++++ GIVEN ENTRIES ++++

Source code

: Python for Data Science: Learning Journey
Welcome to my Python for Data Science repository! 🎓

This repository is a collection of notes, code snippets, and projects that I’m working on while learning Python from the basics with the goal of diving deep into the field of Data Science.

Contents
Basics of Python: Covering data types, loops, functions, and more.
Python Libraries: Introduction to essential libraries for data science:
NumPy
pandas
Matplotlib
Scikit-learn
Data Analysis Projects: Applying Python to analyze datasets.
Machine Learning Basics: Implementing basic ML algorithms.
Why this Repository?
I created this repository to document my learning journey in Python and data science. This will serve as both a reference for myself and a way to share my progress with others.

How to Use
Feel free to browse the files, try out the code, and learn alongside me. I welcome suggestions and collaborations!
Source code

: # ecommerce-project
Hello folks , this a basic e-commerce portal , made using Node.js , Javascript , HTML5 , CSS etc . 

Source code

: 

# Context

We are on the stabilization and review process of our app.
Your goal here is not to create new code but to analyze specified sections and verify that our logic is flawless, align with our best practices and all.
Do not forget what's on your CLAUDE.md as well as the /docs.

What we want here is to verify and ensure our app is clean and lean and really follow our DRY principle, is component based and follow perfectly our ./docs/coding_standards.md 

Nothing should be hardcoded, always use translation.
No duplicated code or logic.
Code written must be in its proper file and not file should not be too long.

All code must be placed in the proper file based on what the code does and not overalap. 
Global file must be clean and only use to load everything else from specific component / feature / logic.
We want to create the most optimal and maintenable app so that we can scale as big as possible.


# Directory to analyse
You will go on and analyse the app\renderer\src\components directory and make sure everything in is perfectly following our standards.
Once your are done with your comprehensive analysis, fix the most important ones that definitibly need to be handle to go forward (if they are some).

++++

EXERCISE: From the first line of the records above down to the line containing "Do not forget", repeat each line exactly as written. Include both of those lines and add nothing.

EXERCISE RESPONSE:
Source code

: Python for Data Science: Learning Journey
Welcome to my Python for Data Science repository! 🎓

This repository is a collection of notes, code snippets, and projects that I’m working on while learning Python from the basics with the goal of diving deep into the field of Data Science.

Contents
Basics of Python: Covering data types, loops, functions, and more.
Python Libraries: Introduction to essential libraries for data science:
NumPy
pandas
Matplotlib
Scikit-learn
Data Analysis Projects: Applying Python to analyze datasets.
Machine Learning Basics: Implementing basic ML algorithms.
Why this Repository?
I created this repository to document my learning journey in Python and data science. This will serve as both a reference for myself and a way to share my progress with others.

How to Use
Feel free to browse the files, try out the code, and learn alongside me. I welcome suggestions and collaborations!
Source code

: # ecommerce-project
Hello folks , this a basic e-commerce portal , made using Node.js , Javascript , HTML5 , CSS etc . 

Source code

: 

# Context

We are on the stabilization and review process of our app.
Your goal here is not to create new code but to analyze specified sections and verify that our logic is flawless, align with our best practices and all.
Do not forget what's on your CLAUDE.md as well as the /docs.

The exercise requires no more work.